■ **WORK TO COMPLETE**: Beginning with the line below that contains "- I'm mainly use **Java**" and ending with the line that contains "- [CI/CD 파이프라인 구축&lpar;2&rpar;", copy every line exactly. Copy nothing else.

■ **INPUT RECORDS**:

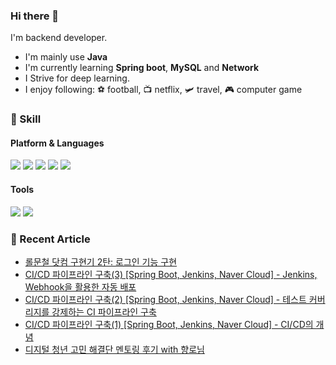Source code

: ### Hi there 👋

I'm backend developer.

- I'm mainly use **Java**
- I'm currently learning **Spring boot**, **MySQL** and **Network**
- I Strive for deep learning.
- I enjoy following: ⚽ football, 📺 netflix, 🛩️ travel, 🎮 computer game

### 💪 Skill

#### Platform & Languages
<img src="https://img.shields.io/badge/Spring-6DB33F?style=flat-square&logo=Spring&logoColor=white"/> <img src="https://img.shields.io/badge/Spring%20boot-6DB33F?style=flat-square&logo=Spring%20Boot&logoColor=white"/> <img src="https://img.shields.io/badge/MySQL-4479A1?style=flat-square&logo=MySQL&logoColor=white"/> <img src="https://img.shields.io/badge/Gradle-02303A?style=flat-square&logo=Gradle&logoColor=white"/> <img src="https://img.shields.io/badge/java-007396?style=flat-square&logo=java&logoColor=white">

#### Tools
<img src="https://img.shields.io/badge/Git-F05032?style=flat-square&logo=Git&logoColor=white"/> <img src="https://img.shields.io/badge/IntelliJ-000000?style=flat-square&logo=IntelliJ%20IDEA&logoColor=white"/> 



### 📖 Recent Article
<!-- BLOG-POST-LIST:START -->
- [롤문철 닷컴 구현기 2탄: 로그인 기능 구현](https://cookie-dev.tistory.com/23)
- [CI/CD 파이프라인 구축&lpar;3&rpar; [Spring Boot, Jenkins, Naver Cloud] - Jenkins, Webhook을 활용한 자동 배포](https://cookie-dev.tistory.com/21)
- [CI/CD 파이프라인 구축&lpar;2&rpar; [Spring Boot, Jenkins, Naver Cloud] - 테스트 커버리지를 강제하는 CI 파이프라인 구축](https://cookie-dev.tistory.com/20)
- [CI/CD 파이프라인 구축&lpar;1&rpar; [Spring Boot, Jenkins, Naver Cloud] - CI/CD의 개념](https://cookie-dev.tistory.com/19)
- [디지털 청년 고민 해결단 멘토링 후기 with 향로님](https://cookie-dev.tistory.com/17)
<!-- BLOG-POST-LIST:END -->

■ **RESULT**:
- I'm mainly use **Java**
- I'm currently learning **Spring boot**, **MySQL** and **Network**
- I Strive for deep learning.
- I enjoy following: ⚽ football, 📺 netflix, 🛩️ travel, 🎮 computer game

### 💪 Skill

#### Platform & Languages
<img src="https://img.shields.io/badge/Spring-6DB33F?style=flat-square&logo=Spring&logoColor=white"/> <img src="https://img.shields.io/badge/Spring%20boot-6DB33F?style=flat-square&logo=Spring%20Boot&logoColor=white"/> <img src="https://img.shields.io/badge/MySQL-4479A1?style=flat-square&logo=MySQL&logoColor=white"/> <img src="https://img.shields.io/badge/Gradle-02303A?style=flat-square&logo=Gradle&logoColor=white"/> <img src="https://img.shields.io/badge/java-007396?style=flat-square&logo=java&logoColor=white">

#### Tools
<img src="https://img.shields.io/badge/Git-F05032?style=flat-square&logo=Git&logoColor=white"/> <img src="https://img.shields.io/badge/IntelliJ-000000?style=flat-square&logo=IntelliJ%20IDEA&logoColor=white"/> 



### 📖 Recent Article
<!-- BLOG-POST-LIST:START -->
- [롤문철 닷컴 구현기 2탄: 로그인 기능 구현](https://cookie-dev.tistory.com/23)
- [CI/CD 파이프라인 구축&lpar;3&rpar; [Spring Boot, Jenkins, Naver Cloud] - Jenkins, Webhook을 활용한 자동 배포](https://cookie-dev.tistory.com/21)
- [CI/CD 파이프라인 구축&lpar;2&rpar; [Spring Boot, Jenkins, Naver Cloud] - 테스트 커버리지를 강제하는 CI 파이프라인 구축](https://cookie-dev.tistory.com/20)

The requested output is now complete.